One proposal, spearheaded by Rep. Ron Paul (R-Tex.) would usher in unprecedented scrutiny of the Federal Reserve by allowing auditors to examine every aspect of the central bank's actions. That measure could come to a vote in the House Financial Services Committee on Thursday, though its prospects for success remain uncertain.
Another provision, pushed by Rep. Paul E. Kanjorski (D-Pa.), would empower federal regulators to dismantle financial firms before they grow so large that their failure could endanger the entire financial system -- even if those firms appear to be healthy and well-capitalized.
The proposals are among scores of ideas floated on bill after bill in recent months. Thus far, Rep. Barney Frank (D-Mass.), the chairman of the House Financial Services Committee, has steered his version of financial reform through that legislative minefield, navigating past Republican opposition, unrelenting pressure from industry lobbyists and consumer advocates, and occasional discord among some Democrats -- all while trying to emerge with a bill that can both pass the entire House and still resemble the original blueprint.
He is moving closer to that goal.
Frank's committee so far has approved legislation to create a new agency to oversee mortgages, credit cards and other loans to consumers, as well as measures to oversee the largely unregulated derivatives market, improve investor protections and impose stricter rules on credit-ratings agencies.
Each issue required noteworthy concessions, always with the endgame in mind.
Yet that endgame won't be good enough if the final result is reform in name only.
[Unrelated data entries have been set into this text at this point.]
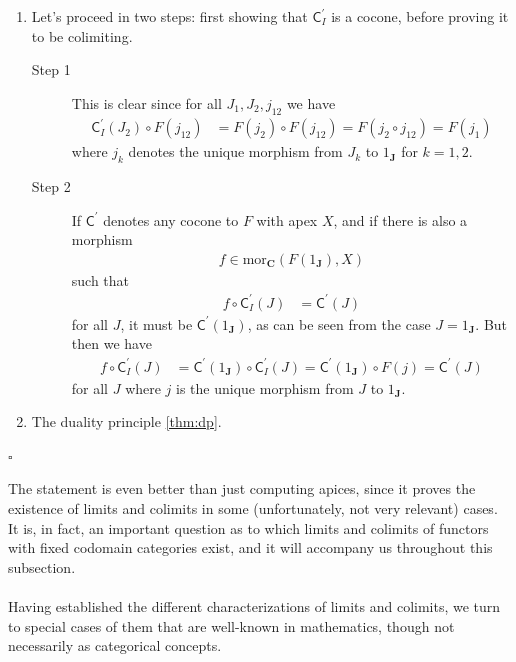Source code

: \begin{prf}
\begin{enumerate}
\item[(1T)]
Let's proceed in two steps: first showing that $\mathsf{C}_{I}^{\prime}$ is a cocone, before proving it to be colimiting.
\begin{description}
\item[Step 1]
This is clear since for all $J_{1},J_{2},j_{12}$ we have
\begin{align*}
  \mathsf{C}_{I}^{\prime}(J_{2})
  \circ
  F(j_{12})
  &=
  F(j_{2})
  \circ
  F(j_{12})
  =
  F(j_{2} \circ j_{12})
  =
  F(j_{1})
\end{align*}
where $j_{k}$ denotes the unique morphism from $J_{k}$ to $1_{\mathbf{J}}$ for $k = 1,2$.
\item[Step 2]
If $\mathsf{C}^{\prime}$ denotes any cocone to $F$ with apex $X$, and if there is also a morphism
\begin{align*}
  f
  \in
  \mathrm{mor}_{\mathbf{C}}
  \left(
    F(1_{\mathbf{J}})
    ,
    X
  \right)
\end{align*}
such that
\begin{align*}
  f
  \circ
  \mathsf{C}_{I}^{\prime}(J)
  &=
  \mathsf{C}^{\prime}(J)
\end{align*}
for all $J$, it must be $\mathsf{C}^{\prime}(1_{\mathbf{J}})$, as can be seen from the case $J = 1_{\mathbf{J}}$.
But then we have
\begin{align*}
  f
  \circ
  \mathsf{C}_{I}^{\prime}(J)
  &=
  \mathsf{C}^{\prime}(1_{\mathbf{J}})
  \circ
  \mathsf{C}_{I}^{\prime}(J)
  =
  \mathsf{C}^{\prime}(1_{\mathbf{J}})
  \circ
  F(j)
  =
  \mathsf{C}^{\prime}(J)
\end{align*}
for all $J$ where $j$ is the unique morphism from $J$ to $1_{\mathbf{J}}$.
\end{description}
\item[(1I)]
The duality principle \ref{thm:dp}.
\end{enumerate}
\phantom{proven}
\hfill
$\square$
\end{prf}
The statement is even better than just computing apices, since it proves the existence of limits and colimits in some (unfortunately, not very relevant) cases.
It is, in fact, an important question as to which limits and colimits of functors with fixed codomain categories exist, and it will accompany us throughout this subsection.
\\\\
Having established the different characterizations of limits and colimits, we turn to special cases of them that are well-known in mathematics, though not necessarily as categorical concepts.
So while mainstream advocacy groups continue to press for tougher oversight, they also don't want to alienate potential Congressional supporters by denouncing legislators too harshly. Such pragmatic concerns don't worry critics who are still troubled by the shape of emerging legislation. As Greider said in a new column attacking the hypocricy of Goldman Sachs:
Goldman and the other big dogs of Wall Street are afflicted with the stink of greed, having harvested swollen fortunes from the calamity they caused for the rest of the country. [CEO of Goldman Sachs Lloyd] Blankfein made it worse by recently telling a British interviewer that, when you consider all the good things Goldman Sachs does for the economy, "we're doing God's work." God evidently rewards such good works up-front. Goldman executives expect to collect more than $20 billion in bonuses at year's end. The rest of the economy is still waiting for its reward.
To soften the sting, Blankfein announced the firm will devote $500 million to assist small businesses, either as loans or grants to help the little guys learn better managerial skills. More to the point, Blankfein spoke the words that financial titans have avoided. "I apologize." The firm, he acknowledged, did some bad stuff, though he did not say what...
Wall Street is belatedly responding to its public relations problem. But this is really a political problem because public anger is gathering force and focus and scaring the bejeesus out of Washington pols...
If Wall Street wants really to win back public respect, there is a more substantial gift it can make that does not involve money. Goldman Sachs and the other banking behemoths can take their foot off the Congress and free servile politicians to enact true financial reforms. Call off your lobbyists, let democracy function in behalf of the public interest, not yours.